Saturday morning, after the party has ended, the drinks have been emptied and the hangovers have begun, Brian Hill and a couple of his friends arrive at the house of a local band and immediately hand them a bag of Torchy’s breakfast tacos. As the bandmates continue to look on in amazement at their breakfast fortune, Hill’s crew takes out its cleaning supplies to clear up the broken coffee table and beer bottles scattered on the floor and dirty dishes lying on the counter.
Less than an hour later, they head out and leave behind the three band members chowing down on the tacos in the living room, taking with them the remnants of last night’s revelry and a paycheck.
Hill, a 2008 UT graduate, started the service company Aftermath Party Cleanup & Food Delivery this past winter, inspired when a friend mentioned Hangover Helpers, a similar business in Boulder, Colorado. Starting at $30 and about $10 a room after that, plus the cost of food, Hill will bring food and other necessities for a client and clean up a house as the malaise of the day after a party sets in.
“I wish I could’ve come up with the idea on my own, but I think it’s awesome and something Austin needed,” Hill said. “I throw a lot of parties for my friends, and I think about all those times I was sitting there just wishing I wasn’t in a house that was so messy. It just feels gross after a while.”
Aftermath is a branch of Hill’s growing party business that he started on a whim with Premier Party Cruises two years ago. While working in Houston as a design engineer at an oil services company in March 2009, he came up with the idea to build a barge on a friend’s lakefront house in Houston for parties.
Hill spent the ensuing time brainstorming, designing and talking about the idea endlessly. He went so far as to create a Facebook event for an Independence Day party for his future barge even after he lost the space to build the barge when his friend was evicted from the lakefront.
“Building it became a pride thing, like, ‘If I back out now, I’ll never hear the end of it, so I can either just call it quits and regret it or take out some loans and build it,’” Hill said.
Three months and $90,000 in loans later, Hill had just enough time to throw the party in July on his newly built 20-feet-by-50-feet barge on Lake Travis. In March of last year, he held his first party for a client, and, two months later, Hill quit his job and moved back to Austin to focus on the endeavor full time.
Although an impulsive move — leaving the comfortable pastures of a nine-to-five job for the unknown world of entrepreneurship, Hill cites the book, “The 4-Hour Workweek” by Timothy Ferriss, which details how to become an entrepreneur, as helping him go full-force into his business.
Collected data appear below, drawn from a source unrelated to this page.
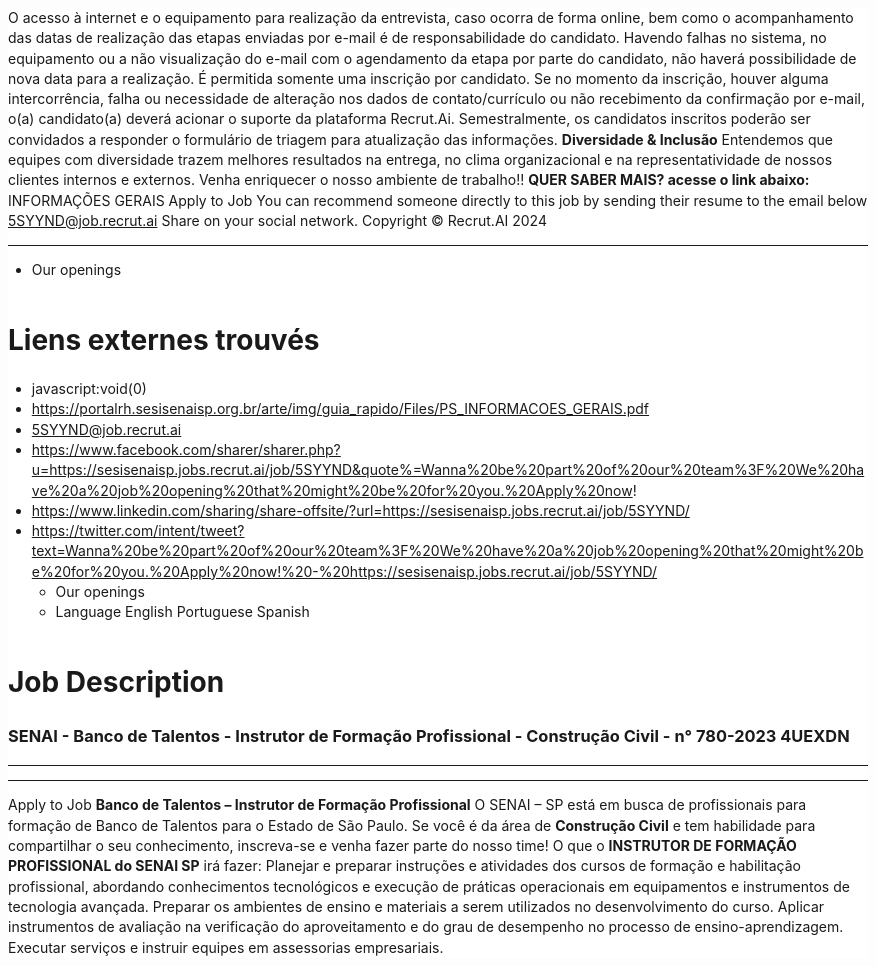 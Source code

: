 O acesso à internet e o equipamento para realização da entrevista, caso ocorra de forma online, bem como o acompanhamento das datas de realização das etapas enviadas por e-mail é de responsabilidade do candidato.
Havendo falhas no sistema, no equipamento ou a não visualização do e-mail com o agendamento da etapa por parte do candidato, não haverá possibilidade de nova data para a realização.
É permitida somente uma inscrição por candidato. 
Se no momento da inscrição, houver alguma intercorrência, falha ou necessidade de alteração nos dados de contato/currículo ou não recebimento da confirmação por e-mail, o(a) candidato(a) deverá acionar o suporte da plataforma Recrut.Ai.
Semestralmente, os candidatos inscritos poderão ser convidados a responder o formulário de triagem para atualização das informações.
**Diversidade & Inclusão**
Entendemos que equipes com diversidade trazem melhores resultados na entrega, no clima organizacional e na representatividade de nossos clientes internos e externos. Venha enriquecer o nosso ambiente de trabalho!!
**QUER SABER MAIS? acesse o link abaixo:**
INFORMAÇÕES GERAIS
Apply to Job 
You can recommend someone directly to this job by sending their resume to the email below
5SYYND@job.recrut.ai 
Share on your social network.
Copyright © Recrut.AI 2024
* * *
  * Our openings




# Liens externes trouvés
- javascript:void(0)
- https://portalrh.sesisenaisp.org.br/arte/img/guia_rapido/Files/PS_INFORMACOES_GERAIS.pdf
- 5SYYND@job.recrut.ai
- https://www.facebook.com/sharer/sharer.php?u=https://sesisenaisp.jobs.recrut.ai/job/5SYYND&quote%=Wanna%20be%20part%20of%20our%20team%3F%20We%20have%20a%20job%20opening%20that%20might%20be%20for%20you.%20Apply%20now!
- https://www.linkedin.com/sharing/share-offsite/?url=https://sesisenaisp.jobs.recrut.ai/job/5SYYND/
- https://twitter.com/intent/tweet?text=Wanna%20be%20part%20of%20our%20team%3F%20We%20have%20a%20job%20opening%20that%20might%20be%20for%20you.%20Apply%20now!%20-%20https://sesisenaisp.jobs.recrut.ai/job/5SYYND/
  * Our openings
  * Language
English Portuguese Spanish


#  Job Description 
###  **SENAI - Banco de Talentos - Instrutor de Formação Profissional - Construção Civil - n° 780-2023** 4UEXDN
* * *
* * *
Apply to Job 
**Banco de Talentos – Instrutor de Formação Profissional**
O SENAI – SP está em busca de profissionais para formação de Banco de Talentos para o Estado de São Paulo. Se você é da área de **Construção Civil** e tem habilidade para compartilhar o seu conhecimento, inscreva-se e venha fazer parte do nosso time!
O que o **INSTRUTOR DE FORMAÇÃO PROFISSIONAL do SENAI SP** irá fazer:
Planejar e preparar instruções e atividades dos cursos de formação e habilitação profissional, abordando conhecimentos tecnológicos e execução de práticas operacionais em equipamentos e instrumentos de tecnologia avançada. Preparar os ambientes de ensino e materiais a serem utilizados no desenvolvimento do curso. Aplicar instrumentos de avaliação na verificação do aproveitamento e do grau de desempenho no processo de ensino-aprendizagem. Executar serviços e instruir equipes em assessorias empresariais.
When the barge business was on hiatus last winter, Hill and his roommate Phil Doubek, who also financially supported the party barge, decided to expand the business and started Aftermath. In a matter of weeks, they had a website, advertisement and cleaning supplies ready to go. Although there was initial interest, including the cleaning at the local band’s house, Aftermath struggled to maintain consistent business during its first few weeks. However, they have since cleaned 30 places since January.
However, if there’s one thing he cannot be motivated to do, it’s to clean up his own house.
“Now that I’m providing this service, it’s just not the same,” Hill said. "I’m not getting paid to clean up my house — so I don’t.”